And verse 5 says “And she brought forth a man child,” there it is, a man child, a child male, the great text has it “a man child who was to rule all nations with a rod of iron: and her child was caught up unto God, and to his throne.” And so we have then the birth of the child and we have the child caught up to the throne of God. You will notice that a lot of the information concerning our Lord’s life is bypassed here.

Now we will read in verse 6, “And the woman fled into the wilderness, where she hath a place prepared of God, that they should feed her there a thousand two hundred and threescore days.” Twelve hundred and sixty days or three and a half years and we can see from this that in verse 5 we have a reference to the coming of our Lord in his first coming. But between verse 5 and verse 6, we move on into the indefinite future when the woman Israel is going to be persecuted during the time of the great tribulation.

Verses 7 through 12 tell us about the war in heaven and the origin of its conflict and then we read in verse 13, “And when the dragon saw that he was cast unto the earth, he persecuted the woman which brought forth the man child.” In other words, the tribulation comes. So here in Revelation 12 then we read of the birth of a man child from the woman. This man child is the object of satanic enmity. But the child is born, Satan is defeated, he is not able to lay his hand upon him and the male child is by virtue of the power of God translated to the right hand of the throne of God in victory and there he waits. In the meantime on the earth after a time, the woman is persecuted by the dragon. And that I say is a reference to the tribulation.
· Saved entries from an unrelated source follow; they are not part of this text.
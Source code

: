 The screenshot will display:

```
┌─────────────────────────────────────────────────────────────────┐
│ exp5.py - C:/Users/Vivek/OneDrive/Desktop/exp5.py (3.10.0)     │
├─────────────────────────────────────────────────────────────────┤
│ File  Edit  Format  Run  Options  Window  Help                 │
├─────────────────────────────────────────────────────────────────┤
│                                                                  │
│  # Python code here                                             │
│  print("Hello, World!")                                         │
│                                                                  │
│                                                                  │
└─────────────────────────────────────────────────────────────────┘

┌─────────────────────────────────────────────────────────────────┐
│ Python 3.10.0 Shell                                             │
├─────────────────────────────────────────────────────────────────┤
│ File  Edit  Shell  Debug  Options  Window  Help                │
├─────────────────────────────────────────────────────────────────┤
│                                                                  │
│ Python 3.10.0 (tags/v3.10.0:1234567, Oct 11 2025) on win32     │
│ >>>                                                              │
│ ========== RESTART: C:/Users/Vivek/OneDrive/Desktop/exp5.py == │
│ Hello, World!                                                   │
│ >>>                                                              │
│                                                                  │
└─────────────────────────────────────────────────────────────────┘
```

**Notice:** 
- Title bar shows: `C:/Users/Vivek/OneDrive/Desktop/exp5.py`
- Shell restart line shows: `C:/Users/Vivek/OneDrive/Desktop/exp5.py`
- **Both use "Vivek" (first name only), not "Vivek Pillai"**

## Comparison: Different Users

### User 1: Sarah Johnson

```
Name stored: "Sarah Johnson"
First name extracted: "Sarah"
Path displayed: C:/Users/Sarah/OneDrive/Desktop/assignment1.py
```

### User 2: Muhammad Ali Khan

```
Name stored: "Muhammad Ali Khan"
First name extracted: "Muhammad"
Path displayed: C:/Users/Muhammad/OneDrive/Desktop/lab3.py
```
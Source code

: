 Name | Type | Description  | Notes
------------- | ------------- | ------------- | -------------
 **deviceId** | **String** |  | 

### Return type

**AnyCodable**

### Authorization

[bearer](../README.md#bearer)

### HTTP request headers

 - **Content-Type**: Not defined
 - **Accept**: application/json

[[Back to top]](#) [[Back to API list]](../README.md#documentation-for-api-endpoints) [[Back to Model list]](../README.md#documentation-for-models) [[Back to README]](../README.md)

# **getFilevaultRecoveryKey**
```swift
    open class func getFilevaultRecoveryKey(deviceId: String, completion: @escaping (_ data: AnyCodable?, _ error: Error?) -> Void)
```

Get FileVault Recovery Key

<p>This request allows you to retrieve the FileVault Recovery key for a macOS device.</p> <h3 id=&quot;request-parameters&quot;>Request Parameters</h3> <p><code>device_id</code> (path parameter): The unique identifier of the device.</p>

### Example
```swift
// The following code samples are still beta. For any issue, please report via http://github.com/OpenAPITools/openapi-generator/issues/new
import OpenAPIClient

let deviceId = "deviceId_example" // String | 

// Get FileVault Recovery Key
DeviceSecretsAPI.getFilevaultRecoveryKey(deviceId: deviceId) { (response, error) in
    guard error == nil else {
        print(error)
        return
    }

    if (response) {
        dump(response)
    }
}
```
Now with that in mind lets move back to Isaiah chapter 66 where we read, “Before she travailed, she brought forth; before her pain came, she was delivered of a man child.” It is almost as if the son was born and born easily. But it is before she travailed. Notice that, Before she travailed. Before the tribulation period, the son was born, the male child that is in harmony with Revelation 12.

Now verse 8 says, “Who hath heard such a thing? who hath seen such things? Shall the earth be made to bring forth in one day? or shall a nation be born at once?” And Isaiah leaps from the first coming to the second coming because notice what he says in verse 8, “for as soon as Zion travailed, she brought forth her children.” So here is the male child that is brought forth before she travailed, before her tribulation, but as soon as she enters into her tribulation, her children are brought forth. Now I think that this text, the eighth verse tells us that contrary to history and the experiences of history, our nation shall grow to maturity in one day.

Who has ever heard of a nation doing that? Nations grow to maturity over a long period of time. We have been 200 years or more in the United States and it is questionable that we are mature yet. But we have grown as a nation. Nations are ordinarily not born in a day. Israel was, May 14, 1948. But I think this is a reference to the fact that the nation as a whole shall be saved during The Great Tribulation period and then we shall see a nation born again in a day.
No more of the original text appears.